PRISMA flow diagram. This diagram demonstrates the systematic method used for the identification, screening, and inclusion of articles that met criteria for inclusion within the meta-analysis. PRISMA, Preferred Reporting Items for Systematic Reviews and Meta-Analysis

All cases of middle meningeal artery embolization for the treatment of chronic SDH using Onyx and n-BCA, performed by the senior author (MB) between January 2020 and February 2023, were retrospectively identified from a prospectively maintained database at our institution, the University of Rochester Medical Center, and also included in the meta-analysis.

Outcome measures

Clinical outcomes of embolization using PVA with or without (±) coils, N-butyl cyanoacrylate (n-BCA) ± coils, and Onyx alone were separately evaluated. Outcome measures included recurrence, need for surgical rescue and in hospital periprocedural complications.

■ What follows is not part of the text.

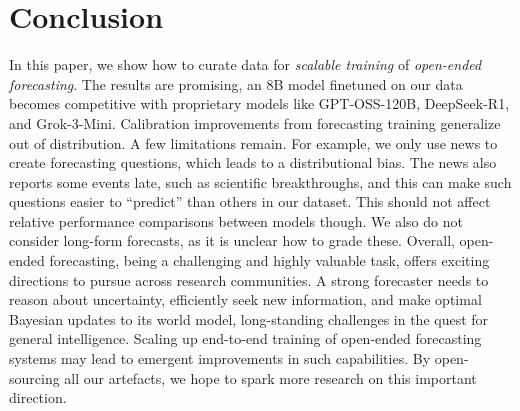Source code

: \section{Conclusion}
\label{sec:conclusion}

 In this paper, we show how to curate data for \textit{scalable training} of \textit{open-ended forecasting}. The results are promising, an 8B model finetuned on our data becomes competitive with proprietary models like GPT-OSS-120B, DeepSeek-R1, and Grok-3-Mini. Calibration improvements from forecasting training generalize out of distribution. A few limitations remain. For example, we only use news to create forecasting questions, which leads to a distributional bias. The news also reports some events late, such as scientific breakthroughs, and this can make such questions easier to ``predict'' than others in our dataset. This should not affect relative performance comparisons between models though. We also do not consider long-form forecasts, as it is unclear how to grade these. Overall, open-ended forecasting, being a challenging and highly valuable task, offers exciting directions to pursue across research communities. A strong forecaster needs to reason about uncertainty, efficiently seek new information, and make optimal Bayesian updates to its world model, long-standing challenges in the quest for general intelligence. Scaling up end-to-end training of open-ended forecasting systems may lead to emergent improvements in such capabilities. By open-sourcing all our artefacts, we hope to spark more research on this important direction.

Quantitative synthesis and heterogeneity assessments

A random-effects model was utilized to calculate pooled proportions for each clinical outcome variable based on the embolization agent, where each individual study was weighted as an inverse of its estimated variance to account for inter-study variations (DerSimonian and Laird method). Corresponding forest plots with subgroups stratified by embolization agent were subsequently generated along with their respective 95% confidence interval (CI) for each embolic subgroup. Furthermore, a mixed-effects meta-regression was completed to evaluate for potential differences between each embolic agent. All statistical analysis and forest plots were completed using OpenMeta[Analyst] from Brown University, based on R statistical software (http://www.cebm.browm.edu/openmeta/). For all statistical analyses, a P value of <0.05 was used to indicate statistical significance.

Interstudy heterogeneity of the included studies within the pooled analysis was also completed using the Cochrane Q statistic and described with the I² measure and its corresponding P value. An I² value of >50% was used to indicate moderate interstudy heterogeneity while a value of >75% was used to indicate considerable heterogeneity. Also, a P value of >0.10 was used as the threshold for nonsignificant heterogeneity.

RESULTS

Institutional experience

From our prospectively maintained database, we identified 48 patients who underwent embolization of their middle meningeal artery for the purposes of treatment of chronic SDH by the senior author (MB), between January of 2020 and February of 2023. Of the 32 patients who underwent Onyx embolization, 3 had radiographic recurrence, 4 required surgical rescue, while one had a stroke after the embolization procedure. Of the 16 patients who underwent n-BCA embolization, 1 recurred on follow up CT, 1 required surgical rescue, while 2 had procedural related complications.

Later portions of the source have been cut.